- **BRIEF**: Write the full listing out again, word for word, but omit the pictures.

BEGIN

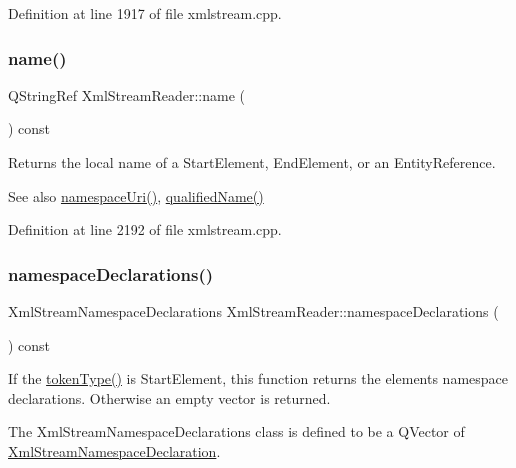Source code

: Definition at line 1917 of file xmlstream.\+cpp.

\mbox{\label{class_xml_stream_reader_a09b44691e1e74daa6bdd4ed465d3c0a2}} 
\subsubsection{\texorpdfstring{name()}{name()}}
{\footnotesize\ttfamily Q\+String\+Ref Xml\+Stream\+Reader\+::name (\begin{DoxyParamCaption}{ }\end{DoxyParamCaption}) const}

Returns the local name of a Start\+Element, End\+Element, or an Entity\+Reference.

\begin{DoxySeeAlso}{See also}
\hyperlink{class_xml_stream_reader_a4ea3344f8632d1cd70edfaddf9a8027c}{namespace\+Uri()}, \hyperlink{class_xml_stream_reader_a1afff37e8245261beb5c31db56912b8c}{qualified\+Name()} 
\end{DoxySeeAlso}


Definition at line 2192 of file xmlstream.\+cpp.

\mbox{\label{class_xml_stream_reader_a3e6033d64f3744d90e96287f3a04d913}} 
\subsubsection{\texorpdfstring{namespace\+Declarations()}{namespaceDeclarations()}}
{\footnotesize\ttfamily Xml\+Stream\+Namespace\+Declarations Xml\+Stream\+Reader\+::namespace\+Declarations (\begin{DoxyParamCaption}{ }\end{DoxyParamCaption}) const}

If the \hyperlink{class_xml_stream_reader_a2c26bfb63c27f2992e24f038d65c8c0a}{token\+Type()} is  Start\+Element, this function returns the element\textquotesingle{}s namespace declarations. Otherwise an empty vector is returned.

The Xml\+Stream\+Namespace\+Declarations class is defined to be a Q\+Vector of \hyperlink{class_xml_stream_namespace_declaration}{Xml\+Stream\+Namespace\+Declaration}.

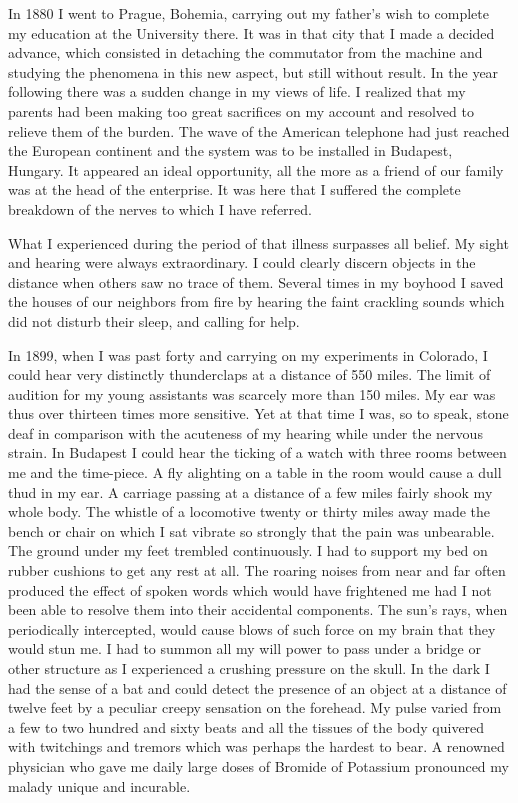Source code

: \documentclass[a4paper,12pt,english,twoside,openright]{memoir}
\begin{document}
In 1880 I went to Prague, Bohemia, carrying out my father's wish to complete my education at the 
University there.  It was in that city that I made a decided advance, which consisted in detaching 
the commutator from the machine and studying the phenomena in this new aspect, but still 
without result.  In the year following there was a sudden change in my views of life.  I realized that 
my parents had been making too great sacrifices on my account and resolved to relieve them of 
the burden.  The wave of the American telephone had just reached the European continent and 
the system was to be installed in Budapest, Hungary.  It appeared an ideal opportunity, all the 
more as a friend of our family was at the head of the enterprise.  It was here that I suffered the 
complete breakdown of the nerves to which I have referred.  

What I experienced during the period of that illness surpasses all belief.  My sight and hearing 
were always extraordinary.  I could clearly discern objects in the distance when others saw no 
trace of them.  Several times in my boyhood I saved the houses of our neighbors from fire by 
hearing the faint crackling sounds which did not disturb their sleep, and calling for help.  

In 1899, when I was past forty and carrying on my experiments in Colorado, I could hear very 
distinctly thunderclaps at a distance of 550 miles.  The limit of audition for my young assistants 
was scarcely more than 150 miles.  My ear was thus over thirteen times more sensitive.  Yet at 
that time I was, so to speak, stone deaf in comparison with the acuteness of my hearing while 
under the nervous strain.  In Budapest I could hear the ticking of a watch with three rooms 
between me and the time-piece.  A fly alighting on a table in the room would cause a dull thud in 
my ear.  A carriage passing at a distance of a few miles fairly shook my whole body.  The whistle 
of a locomotive twenty or thirty miles away made the bench or chair on which I sat vibrate so 
strongly that the pain was unbearable.  The ground under my feet trembled continuously.  I had to 
support my bed on rubber cushions to get any rest at all.  The roaring noises from near and far 
often produced the effect of spoken words which would have frightened me had I not been able to 
resolve them into their accidental components.  The sun's rays, when periodically intercepted, 
would cause blows of such force on my brain that they would stun me.  I had to summon all my 
will power to pass under a bridge or other structure as I experienced a crushing pressure on the 
skull.  In the dark I had the sense of a bat and could detect the presence of an object at a 
distance of twelve feet by a peculiar creepy sensation on the forehead.  My pulse varied from a 
few to two hundred and sixty beats and all the tissues of the body quivered with twitchings and 
tremors which was perhaps the hardest to bear.  A renowned physician who gave me daily large 
doses of Bromide of Potassium pronounced my malady unique and incurable.  
\end{document}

END

- **WORKED SOLUTION**:
Source code

: Definition at line 1917 of file xmlstream.\+cpp.

\mbox{\label{class_xml_stream_reader_a09b44691e1e74daa6bdd4ed465d3c0a2}} 
\subsubsection{\texorpdfstring{name()}{name()}}
{\footnotesize\ttfamily Q\+String\+Ref Xml\+Stream\+Reader\+::name (\begin{DoxyParamCaption}{ }\end{DoxyParamCaption}) const}

Returns the local name of a Start\+Element, End\+Element, or an Entity\+Reference.

\begin{DoxySeeAlso}{See also}
\hyperlink{class_xml_stream_reader_a4ea3344f8632d1cd70edfaddf9a8027c}{namespace\+Uri()}, \hyperlink{class_xml_stream_reader_a1afff37e8245261beb5c31db56912b8c}{qualified\+Name()} 
\end{DoxySeeAlso}


Definition at line 2192 of file xmlstream.\+cpp.

\mbox{\label{class_xml_stream_reader_a3e6033d64f3744d90e96287f3a04d913}} 
\subsubsection{\texorpdfstring{namespace\+Declarations()}{namespaceDeclarations()}}
{\footnotesize\ttfamily Xml\+Stream\+Namespace\+Declarations Xml\+Stream\+Reader\+::namespace\+Declarations (\begin{DoxyParamCaption}{ }\end{DoxyParamCaption}) const}

If the \hyperlink{class_xml_stream_reader_a2c26bfb63c27f2992e24f038d65c8c0a}{token\+Type()} is  Start\+Element, this function returns the element\textquotesingle{}s namespace declarations. Otherwise an empty vector is returned.

The Xml\+Stream\+Namespace\+Declarations class is defined to be a Q\+Vector of \hyperlink{class_xml_stream_namespace_declaration}{Xml\+Stream\+Namespace\+Declaration}.

Source code

: \documentclass[a4paper,12pt,english,twoside,openright]{memoir}
\begin{document}
In 1880 I went to Prague, Bohemia, carrying out my father's wish to complete my education at the 
University there.  It was in that city that I made a decided advance, which consisted in detaching 
the commutator from the machine and studying the phenomena in this new aspect, but still 
without result.  In the year following there was a sudden change in my views of life.  I realized that 
my parents had been making too great sacrifices on my account and resolved to relieve them of 
the burden.  The wave of the American telephone had just reached the European continent and 
the system was to be installed in Budapest, Hungary.  It appeared an ideal opportunity, all the 
more as a friend of our family was at the head of the enterprise.  It was here that I suffered the 
complete breakdown of the nerves to which I have referred.  

What I experienced during the period of that illness surpasses all belief.  My sight and hearing 
were always extraordinary.  I could clearly discern objects in the distance when others saw no 
trace of them.  Several times in my boyhood I saved the houses of our neighbors from fire by 
hearing the faint crackling sounds which did not disturb their sleep, and calling for help.  

In 1899, when I was past forty and carrying on my experiments in Colorado, I could hear very 
distinctly thunderclaps at a distance of 550 miles.  The limit of audition for my young assistants 
was scarcely more than 150 miles.  My ear was thus over thirteen times more sensitive.  Yet at 
that time I was, so to speak, stone deaf in comparison with the acuteness of my hearing while 
under the nervous strain.  In Budapest I could hear the ticking of a watch with three rooms 
between me and the time-piece.  A fly alighting on a table in the room would cause a dull thud in 
my ear.  A carriage passing at a distance of a few miles fairly shook my whole body.  The whistle 
of a locomotive twenty or thirty miles away made the bench or chair on which I sat vibrate so 
strongly that the pain was unbearable.  The ground under my feet trembled continuously.  I had to 
support my bed on rubber cushions to get any rest at all.  The roaring noises from near and far 
often produced the effect of spoken words which would have frightened me had I not been able to 
resolve them into their accidental components.  The sun's rays, when periodically intercepted, 
would cause blows of such force on my brain that they would stun me.  I had to summon all my 
will power to pass under a bridge or other structure as I experienced a crushing pressure on the 
skull.  In the dark I had the sense of a bat and could detect the presence of an object at a 
distance of twelve feet by a peculiar creepy sensation on the forehead.  My pulse varied from a 
few to two hundred and sixty beats and all the tissues of the body quivered with twitchings and 
tremors which was perhaps the hardest to bear.  A renowned physician who gave me daily large 
doses of Bromide of Potassium pronounced my malady unique and incurable.  
\end{document}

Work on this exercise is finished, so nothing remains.